One current example of this is the Collaboratory’s smart traffic research project, in which the Collaboratory team is collaborating with Yezhou ‘YZ’ Yang, associate professor at School of Computing and Augmented Intelligence (SCAI) at Arizona State University, and his team. Together, they are comparing technologies to best monitor safety for vehicles and pedestrians in populated areas.
The purpose of the current smart traffic research project — which is part of a larger research effort from Yang and the team — is to collect raw video data from devices that can monitor the amount of vehicles and pedestrians on the roads and intersections with precision and accuracy. The data will be readily available to share with municipalities and others at scale to help monitor roads to ensure safety for pedestrians and drivers.
A look into recent data collection project in Tempe
In late April, the Collaboratory (including their spring 2023 interns) and ASU research teams were able to start testing different technologies and devices and gathering data that they are now sorting and labeling. While the goal of testing was not to compare vendors specifically, but more the technology and devices being used.
The team began with 15 devices for tests, and during this event, tested two devices. The two types of software — the predictive capability of the device — that were tested include:
- Computer-vision cameras (which syncs data in the cloud)
- Event-based cameras (which tracks motion)
During testing, the team was able to detect cars, buses, pedestrians, trucks and bikes. They also plan to test radar solutions in addition to the two software types above.
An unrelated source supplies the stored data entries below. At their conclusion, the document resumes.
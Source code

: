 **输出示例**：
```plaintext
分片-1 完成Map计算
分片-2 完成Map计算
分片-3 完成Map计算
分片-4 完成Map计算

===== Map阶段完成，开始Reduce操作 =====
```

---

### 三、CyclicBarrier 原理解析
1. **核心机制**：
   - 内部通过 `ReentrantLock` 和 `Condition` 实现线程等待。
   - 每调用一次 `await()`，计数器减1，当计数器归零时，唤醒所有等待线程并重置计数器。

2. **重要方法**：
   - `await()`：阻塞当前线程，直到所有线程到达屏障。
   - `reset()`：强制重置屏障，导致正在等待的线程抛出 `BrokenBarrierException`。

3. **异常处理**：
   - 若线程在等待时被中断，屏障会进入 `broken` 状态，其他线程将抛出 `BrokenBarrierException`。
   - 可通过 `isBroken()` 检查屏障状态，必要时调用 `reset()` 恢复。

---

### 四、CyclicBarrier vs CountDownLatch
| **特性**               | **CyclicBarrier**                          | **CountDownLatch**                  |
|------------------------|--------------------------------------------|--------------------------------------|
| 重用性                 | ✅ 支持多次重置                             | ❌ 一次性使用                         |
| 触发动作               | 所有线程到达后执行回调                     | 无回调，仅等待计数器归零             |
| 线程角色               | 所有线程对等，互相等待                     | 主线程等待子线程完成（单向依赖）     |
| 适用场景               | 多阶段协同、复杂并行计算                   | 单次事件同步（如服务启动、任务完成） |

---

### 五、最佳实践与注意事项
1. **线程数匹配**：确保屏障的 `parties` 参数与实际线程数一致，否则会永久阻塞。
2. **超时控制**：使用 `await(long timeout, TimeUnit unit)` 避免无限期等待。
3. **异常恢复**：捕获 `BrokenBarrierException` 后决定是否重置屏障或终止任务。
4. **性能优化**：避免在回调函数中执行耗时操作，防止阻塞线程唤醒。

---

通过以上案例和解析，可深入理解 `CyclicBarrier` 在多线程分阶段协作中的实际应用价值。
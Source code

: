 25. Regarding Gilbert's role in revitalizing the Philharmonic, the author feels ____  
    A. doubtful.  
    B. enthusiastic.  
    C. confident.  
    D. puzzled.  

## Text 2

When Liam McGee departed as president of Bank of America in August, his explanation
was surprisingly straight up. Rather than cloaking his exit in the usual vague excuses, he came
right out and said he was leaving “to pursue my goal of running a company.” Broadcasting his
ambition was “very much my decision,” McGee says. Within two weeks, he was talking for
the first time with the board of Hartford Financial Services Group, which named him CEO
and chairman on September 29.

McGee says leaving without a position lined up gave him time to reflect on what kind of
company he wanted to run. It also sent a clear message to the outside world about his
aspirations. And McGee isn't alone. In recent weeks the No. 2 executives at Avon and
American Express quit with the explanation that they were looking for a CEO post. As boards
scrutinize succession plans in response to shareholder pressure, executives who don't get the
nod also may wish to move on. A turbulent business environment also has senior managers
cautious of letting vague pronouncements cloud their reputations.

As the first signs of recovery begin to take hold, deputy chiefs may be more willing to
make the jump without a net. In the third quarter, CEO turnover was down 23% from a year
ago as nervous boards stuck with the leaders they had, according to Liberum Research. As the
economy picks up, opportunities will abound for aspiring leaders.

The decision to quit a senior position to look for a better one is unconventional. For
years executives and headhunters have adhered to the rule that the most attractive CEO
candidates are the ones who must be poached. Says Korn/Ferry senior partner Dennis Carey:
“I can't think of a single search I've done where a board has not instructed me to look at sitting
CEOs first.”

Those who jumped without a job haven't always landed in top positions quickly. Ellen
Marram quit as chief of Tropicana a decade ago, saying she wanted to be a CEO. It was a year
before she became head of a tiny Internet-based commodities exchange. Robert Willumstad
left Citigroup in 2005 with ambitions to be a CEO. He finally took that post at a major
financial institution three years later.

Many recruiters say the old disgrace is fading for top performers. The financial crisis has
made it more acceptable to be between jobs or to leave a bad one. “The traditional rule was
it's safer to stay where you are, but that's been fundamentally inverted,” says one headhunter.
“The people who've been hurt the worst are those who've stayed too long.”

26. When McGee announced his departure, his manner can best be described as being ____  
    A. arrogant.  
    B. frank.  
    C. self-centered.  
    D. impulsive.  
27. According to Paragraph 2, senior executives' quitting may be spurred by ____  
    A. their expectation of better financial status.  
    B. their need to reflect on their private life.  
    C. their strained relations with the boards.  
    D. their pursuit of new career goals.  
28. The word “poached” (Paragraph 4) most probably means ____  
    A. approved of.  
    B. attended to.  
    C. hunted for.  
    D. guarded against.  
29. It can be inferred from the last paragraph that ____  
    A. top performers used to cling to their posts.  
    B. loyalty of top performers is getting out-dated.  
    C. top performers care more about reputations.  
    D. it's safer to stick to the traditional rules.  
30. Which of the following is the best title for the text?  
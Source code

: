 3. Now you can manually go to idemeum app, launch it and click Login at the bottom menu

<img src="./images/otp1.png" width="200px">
While the metrics which they’ll use to evaluate the data haven’t been fully defined, areas to consider will include:
- Accuracy of the technology
- Predictive capabilities of the software and hardware
- Limitations within the hardware
- Heat affects
- Power dissipation
Setting up on a rooftop in downtown Tempe allowed the research team to collect the quantity of data needed thanks to the high-volume of traffic for both vehicles and pedestrians in the area. Testing day was a hot one in Tempe, so the team had to get creative so that their set-up wouldn’t be harmed by the heat.
Blake Harrison, a graduate student researcher on professor Yang’s team (studying Computer Science at the Ira A. Fulton School of Engineering) and leader of the data collection, was pleased with the raw video data that they were able to gather during the testing event, sourcing a variety of sights and sounds that will prove to be helpful in evaluation. It’s important to note that the data collected was anonymous — the software blurs out faces or captures figures versus detailed images.
Next steps for the traffic research project
The end goal is to package the raw data to share which devices shared the most accurate data. The research team will continue to gather devices to monitor and test to make sure they are collecting data on a wide variety of products over the next few weeks. Then, they will develop a white paper sharing their findings that will be accessible to all this summer.
“It’s been great working with the Collaboratory,” said Harrison. “They’ve been with us every step of the way, offering help and assistance. It’s been really good.”